Photo by Giuseppe Biondino

In the last few days, several European countries were struck by an extraordinary wave of cold which lowered temperatures below freezing. Cities like Rome and Naples were blanketed in snow and, while authorities and civil protection were handling the special event with the necessary precautions, many took advantage of this to take a break and wage snowball fights in an unusual landscape.

Growers who had already pruned should beware, as the intense cold of the last few days was not that favorable to pruning wounds, especially in the case of reform operations.- Nicolangelo Marsicani

The weather front also called the ‘Beast from the East,’ in Italy was dubbed ‘Burian,’ from the Russian word Buran (буран), which is the name of the glacial air flow originating in the region of Siberia that gave rise to the cold snap. Many see the extreme weather event as a consequence of climate change, but among meteorologists, most consider this as an ordinary contingency.

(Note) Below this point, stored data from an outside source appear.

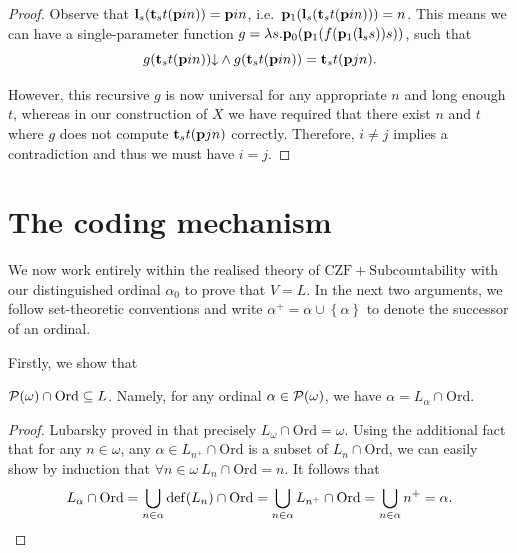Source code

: \documentclass[preprint]{elsarticle}
\theoremstyle{plain}
\newcommand{\Ord}{\mathrm{Ord}}
\DeclareMathOperator{\dd}{def}
\begin{document}
\begin{proof}
  Observe that $\mathbf{l}_s \mleft(\mathbf{t}_s t \mleft(\mathbf{p}in\mright)\mright) = \mathbf{p}in$, i.e.\ $\mathbf{p}_1 \mleft(\mathbf{l}_s \mleft(\mathbf{t}_s t \mleft(\mathbf{p}in\mright)\mright)\mright) = n$. This means we can have a single-parameter function $g = \lambda s. \mathbf{p}_0\mleft(\mathbf{p}_1\mleft(f \mleft(\mathbf{p}_1 \mleft(\mathbf{l}_s s\mright)\mright) s\mright)\mright)$, such that
  \[g\mleft(\mathbf{t}_s t \mleft(\mathbf{p}in\mright)\mright) {\downarrow} \land g\mleft(\mathbf{t}_s t \mleft(\mathbf{p}in\mright)\mright) = \mathbf{t}_s t \mleft(\mathbf{p}jn\mright).\]

  However, this recursive $g$ is now universal for any appropriate $n$ and long enough $t$, whereas in our construction of $X$ we have required that there exist $n$ and $t$ where $g$ does not compute $\mathbf{t}_s t \mleft(\mathbf{p}jn\mright)$ correctly. Therefore, $i \neq j$ implies a contradiction and thus we must have $i = j$.
\end{proof}

\section{The coding mechanism}

We now work entirely within the realised theory of $\mathrm{CZF} + \text{Subcountability}$ with our distinguished ordinal $\alpha_0$ to prove that $V = L$. In the next two arguments, we follow set-theoretic conventions and write $\alpha^+ = \alpha \cup \left\{\alpha\right\}$ to denote the successor of an ordinal.

Firstly, we show that
\begin{lemma}
  \label{lem:subset-omega-l}
  $\mathcal{P}\mleft(\omega\mright) \cap \Ord \subseteq L$. Namely, for any ordinal $\alpha \in \mathcal{P}\mleft(\omega\mright)$, we have $\alpha = L_\alpha \cap \Ord$.
\end{lemma}

\begin{proof}
  Lubarsky proved in \cite{lubarsky93-intuitionistic-l} that precisely $L_\omega \cap \Ord = \omega$. Using the additional fact that for any $n \in \omega$, any $\alpha \in L_{n^+} \cap \Ord$ is a subset of $L_n \cap \Ord$, we can easily show by induction that $\forall n \in \omega \ L_n \cap \Ord = n$. It follows that
  \[L_\alpha \cap \Ord = \bigcup_{n \in \alpha} \dd\mleft(L_n\mright)  \cap \Ord = \bigcup_{n \in \alpha} L_{n^+} \cap \Ord = \bigcup_{n \in \alpha} n^+ = \alpha. \qedhere\]
\end{proof}
\end{document}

Photo by Giuseppe Palestini

“This wave of cold is part of a series of normal cyclic events which occur during winter,” said Massimiliano Morucci, an Italian meteorologist specialized in mid- to long-term Forecasts. “This kind of cold spells happen every 8 or 10 years, occasionally every 6 years. This time, the Burian hit Italy and other Central and Southern European countries more intensely than usual because it reached very low temperatures at the level of European Russia,” Morucci explained.

“In my opinion, we cannot define this particular event as a climate change consequence. In any case, we still cannot determine whether climate change is leading us to such an important meteorological variation.” In substance, what happened would have been caused by a colder flow, due to a normal Siberian depression which always occurs during this period but now went well beyond the classical latitudes.

Coldiretti, in a preliminary assessment of frost damages to agriculture in Italy, reported losses in crops such as lettuce, cabbage, chicory, broccoli, potato and artichoke, and indirect disruptions caused by traffic restrictions that hinder deliveries.


Photo by Giuseppe Biondino

Farmers are worried about fruit plants like apricot, cherry, peach and pear trees since in some areas buds already developed and these are particularly cold-sensitive. The fine weather of previous weeks had, in fact, stimulated vegetative growth in several regions and now prolonged temperatures below zero are seen has a threat for crops.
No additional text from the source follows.